沙に囲まれた残酷な世界が私たちの社会を浮かび上がらせる。期待の作家が令和の世に送り出す、新たな青春のバイブル!
ファンタジーの世界から「令和」の世界を描く
物語の時代は近未来であり、いわゆる「ファンタジー」の手法をとるのだが、決して現実離れしたストーリーではない。無慈悲な沙によって人が住めなくなってきている残酷な世界は、ままならないこの世を象徴するかのようでもある。醸し出される空気感は、まさに僕らがいま生きている令和の世界そのもの。圧倒的な普遍性をも感じさせる、むしろ現代小説として読むべき価値のある作品なのだ。 物語の主人公は、過酷な状況の中で夢を追いかける少女だ。日常生活を侵食する沙に覆われた世界でも、就職活動は行われる。まったく未来どころか、明日の自分も見えない状況で、彼女たちはいったいどんな「将来の夢」を描くのか。第二部の主人公は現実を選びとる。それもまた人生なのだが、苛烈な運命と対峙したときに、ファーストプライオリティとは何なのかを深く考えさせられる。 ごく普通の日常が理不尽な理由によって突然失われる。これは未知の病原菌の脅威に晒されたコロナ禍の状況と大いに重なる。余儀なくされた非日常の暮らし。ステイホームにソーシャルディスタンス。手探りをしながらも、新たな生活様式を手に入れたが、失ったものも数知れない。とりわけ、本来であれば夢と希望に輝く日々を過ごせなかった若者たちにとって、この失われた数年間の記憶は生涯忘れられないであろう。過ぎた時間は葬り去りたい出来事ばかりであったかもしれない。しかし、その日々があるから今の自分があることも紛れもない事実である。結果を知ったお神籤を寺社の木の枝に結びつけるように、「あの時」の複雑な感情の糸を、こうした良質な文学に絡めておくのがいいかもしれない。
新たな時代に捧げる青春のバイブル
最高純度に研ぎ澄まされた、五感に訴えかける表現の巧みさも特筆すべきだ。
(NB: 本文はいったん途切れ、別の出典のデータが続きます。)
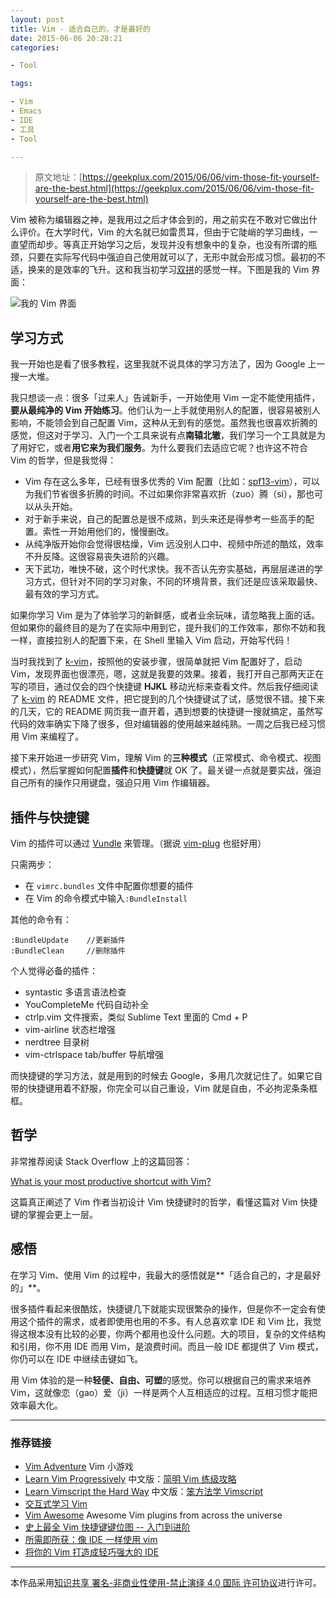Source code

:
 ```yaml
---
layout: post
title: Vim - 适合自己的，才是最好的
date: 2015-06-06 20:28:21
categories:

- Tool

tags:

- Vim
- Emacs
- IDE
- 工具
- Tool

---
```


> 原文地址：[https://geekplux.com/2015/06/06/vim-those-fit-yourself-are-the-best.html](https://geekplux.com/2015/06/06/vim-those-fit-yourself-are-the-best.html)

Vim 被称为编辑器之神，是我用过之后才体会到的，用之前实在不敢对它做出什么评价。在大学时代，Vim 的大名就已如雷贯耳，但由于它陡峭的学习曲线，一直望而却步。等真正开始学习之后，发现并没有想象中的复杂，也没有所谓的瓶颈，只要在实际写代码中强迫自己使用就可以了，无形中就会形成习惯。最初的不适，换来的是效率的飞升。这和我当初学习[双拼](http://www.geekplux.com/2014/07/06/learn_shuangpin.html)的感觉一样。下图是我的 Vim 界面：

![我的 Vim 界面](https://geekpluxblog.oss-cn-hongkong.aliyuncs.com/vim.png)

## 学习方式

我一开始也是看了很多教程，这里我就不说具体的学习方法了，因为 Google 上一搜一大堆。

我只想谈一点：很多「过来人」告诫新手，一开始使用 Vim 一定不能使用插件，**要从最纯净的 Vim 开始练习**。他们认为一上手就使用别人的配置，很容易被别人影响，不能领会到自己配置 Vim，这种从无到有的感觉。虽然我也很喜欢折腾的感觉，但这对于学习、入门一个工具来说有点**南辕北辙**，我们学习一个工具就是为了用好它，或者**用它来为我们服务**。为什么要我们去适应它呢？也许这不符合 Vim 的哲学，但是我觉得：

- Vim 存在这么多年，已经有很多优秀的 Vim 配置（比如：[spf13-vim](https://github.com/spf13/spf13-vim)），可以为我们节省很多折腾的时间。不过如果你非常喜欢折（zuo）腾（si），那也可以从头开始。
- 对于新手来说，自己的配置总是很不成熟，到头来还是得参考一些高手的配置。索性一开始用他们的，慢慢删改。
- 从纯净版开始你会觉得很枯燥，Vim 远没别人口中、视频中所述的酷炫，效率不升反降。这很容易丧失进阶的兴趣。
- 天下武功，唯快不破，这个时代求快。我不否认先夯实基础，再层层递进的学习方式，但针对不同的学习对象，不同的环境背景，我们还是应该采取最快、最有效的学习方式。

<!-- more -->

如果你学习 Vim 是为了体验学习的新鲜感，或者业余玩味，请忽略我上面的话。但如果你的最终目的是为了在实际中用到它，提升我们的工作效率，那你不妨和我一样，直接拉别人的配置下来，在 Shell 里输入 Vim 启动，开始写代码！

当时我找到了 [k-vim](https://github.com/wklken/k-vim)，按照他的安装步骤，很简单就把 Vim 配置好了，启动 Vim，发现界面也很漂亮，嗯，这就是我要的效果。接着，我打开自己那两天正在写的项目，通过仅会的四个快捷键 **HJKL** 移动光标来查看文件。然后我仔细阅读了 [k-vim](https://github.com/wklken/k-vim) 的 README 文件，把它提到的几个快捷键试了试，感觉很不错。接下来的几天，它的 README 网页我一直开着，遇到想要的快捷键一搜就搞定，虽然写代码的效率确实下降了很多，但对编辑器的使用越来越纯熟。一周之后我已经习惯用 Vim 来编程了。

接下来开始进一步研究 Vim，理解 Vim 的**三种模式**（正常模式、命令模式、视图模式），然后掌握如何配置**插件**和**快捷键**就 OK 了。最关键一点就是要实战，强迫自己所有的操作只用键盘，强迫只用 Vim 作编辑器。

## 插件与快捷键

Vim 的插件可以通过 [Vundle](https://github.com/gmarik/Vundle.vim) 来管理。（据说 [vim-plug](https://github.com/junegunn/vim-plug) 也挺好用）

只需两步：

- 在 `vimrc.bundles` 文件中配置你想要的插件
- 在 Vim 的命令模式中输入`:BundleInstall`

其他的命令有：

```shell
:BundleUpdate    //更新插件
:BundleClean     //删除插件
```

个人觉得必备的插件：

- syntastic 多语言语法检查
- YouCompleteMe 代码自动补全
- ctrlp.vim 文件搜索，类似 Sublime Text 里面的 Cmd + P
- vim-airline 状态栏增强
- nerdtree 目录树
- vim-ctrlspace tab/buffer 导航增强

而快捷键的学习方法，就是用到的时候去 Google，多用几次就记住了。如果它自带的快捷键用着不舒服，你完全可以自己重设，Vim 就是自由，不必拘泥条条框框。

## 哲学

非常推荐阅读 Stack Overflow 上的这篇回答：

[What is your most productive shortcut with Vim?](http://stackoverflow.com/questions/1218390/what-is-your-most-productive-shortcut-with-vim)

这篇真正阐述了 Vim 作者当初设计 Vim 快捷键时的哲学，看懂这篇对 Vim 快捷键的掌握会更上一层。

## 感悟

在学习 Vim、使用 Vim 的过程中，我最大的感悟就是**「适合自己的，才是最好的」**。

很多插件看起来很酷炫，快捷键几下就能实现很繁杂的操作，但是你不一定会有使用这个插件的需求，或者即使用也用的不多。有人总喜欢拿 IDE 和 Vim 比，我觉得这根本没有比较的必要，你两个都用也没什么问题。大的项目，复杂的文件结构和引用，你不用 IDE 而用 Vim，是浪费时间。而且一般 IDE 都提供了 Vim 模式，你仍可以在 IDE 中继续击键如飞。

用 Vim 体验的是一种**轻便、自由、可塑**的感觉。你可以根据自己的需求来培养 Vim，这就像恋（gao）爱（ji）一样是两个人互相适应的过程。互相习惯才能把效率最大化。

---

### 推荐链接

- [Vim Adventure](http://vim-adventures.com/) Vim 小游戏
- [Learn Vim Progressively](http://yannesposito.com/Scratch/en/blog/Learn-Vim-Progressively/) 中文版：[简明 Vim 练级攻略](http://coolshell.cn/articles/5426.html)
- [Learn Vimscript the Hard Way](http://learnvimscriptthehardway.stevelosh.com/) 中文版：[笨方法学 Vimscript](http://learnvimscriptthehardway.onefloweroneworld.com/)
- [交互式学习 Vim](http://www.openvim.com/tutorial.html)
- [Vim Awesome](http://vimawesome.com/) Awesome Vim plugins from across the universe
- [史上最全 Vim 快捷键键位图 -- 入门到进阶](http://cenalulu.github.io/linux/all-vim-cheatsheat/)
- [所需即所获：像 IDE 一样使用 vim](https://github.com/yangyangwithgnu/use_vim_as_ide)
- [将你的 Vim 打造成轻巧强大的 IDE](http://yuez.me/jiang-ni-de-vim-da-zao-cheng-qing-qiao-qiang-da-de-ide/)

---

本作品采用[知识共享 署名-非商业性使用-禁止演绎 4.0 国际 许可协议](http://creativecommons.org/licenses/by-nc-nd/4.0/)进行许可。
光の粒子まで見せつける視覚、ザラっとした沙の手触りもさることながら、やはり強調したいのは「音」への言及であろう。「音楽は魚に似ている。人の身体は、水を湛える器だ。人はその身体に、魚を泳がせる」(P4)なんと詩的で美しい描写なのだろう。 登場人物の「音」に対する熱から、いつしか読み手も「音」の世界に引きこまれる。生まれてから初めて出会った「音」はなんだろう。僕らはいったい何を聞きながら成長したのであろうか。音楽と人生は切っても切り離せない関係だ。レコード、カセットテープ、CD・・・さまざまな音源が残っていることは幸いだ。地層のように降り積もったメロディーが走馬灯のように蘇る。読みながらきっと誰もが記憶の中にあった懐かしき「音」をたどるに違いない。 「音楽を仕事にしたい」と、第一部の主人公の少女は音楽隊に憧れる。音楽こそが、本物のライフラインであると信じているのだ。好きであることは才能だが、好きなだけでは生きられない。読んでいてこの文中の「音楽」は「文学」に置き換えられると感じた。人間の魂とが込められた両者は、どちらも人生を変える力がある。絶対的に後世に残さねばならない。そう、物語もまた人間が生きていく上で極めて重要な存在なのだ。著者の熱く強い想いが行間からも切実に伝わってきて、何度も何度も膝を打った。 「沙だ。沙がすべてを破壊した」 冒頭の一文を今一度、読み返してもらいたい。滅びに向かう不穏な空気から始まるこの物語は、地球のすべての生命を死に追いやった、人類の驕りに対する激しい警鐘を鳴らしている。文明を極めた先には何も残らない。命を呑みこむ沙に覆われた暗黒の世界。それでも人は絶望をしない。夢を追いかけ、自由を求め続けるのだ。 挑戦こそが、明日へと踏み出す力となる。抗えない運命だと分かっていても、絶対に後悔はしたくない。だから壁が高いほど、溝が深いほど、立ち向かう意味はある。足元が覚束ない沙地だからこそ、地に足をつけることが大切なのだ。 『沙を噛め、肺魚』は、僕らが抱えている不安の正体を解き明かす。そしてただ漫然と生きるのではない、人が人として生き抜くために必要な、雄弁なメッセージが全編から伝わってくる。まさにこの世になくてはならない新たな青春のバイブル。いま最も深く噛みしめたい一冊だ。 ---------- 鯨井あめさんの『沙を噛め、肺魚』は全国の書店にて販売中。 鯨井 あめ(くじらい・あめ) 1998年生まれ。兵庫県豊岡市出身。兵庫県在住。2015年より小説サイトに投稿を開始。2017年に「文学フリマ短編小説賞」優秀賞を受賞。2019年に「晴れ、時々くらげを呼ぶ」で第14回小説現代長編新人賞を受賞し、翌年に同作でデビュー。他著に『アイアムマイヒーロー! 』『きらめきを落としても』がある。 ----------
内田 剛(元書店員)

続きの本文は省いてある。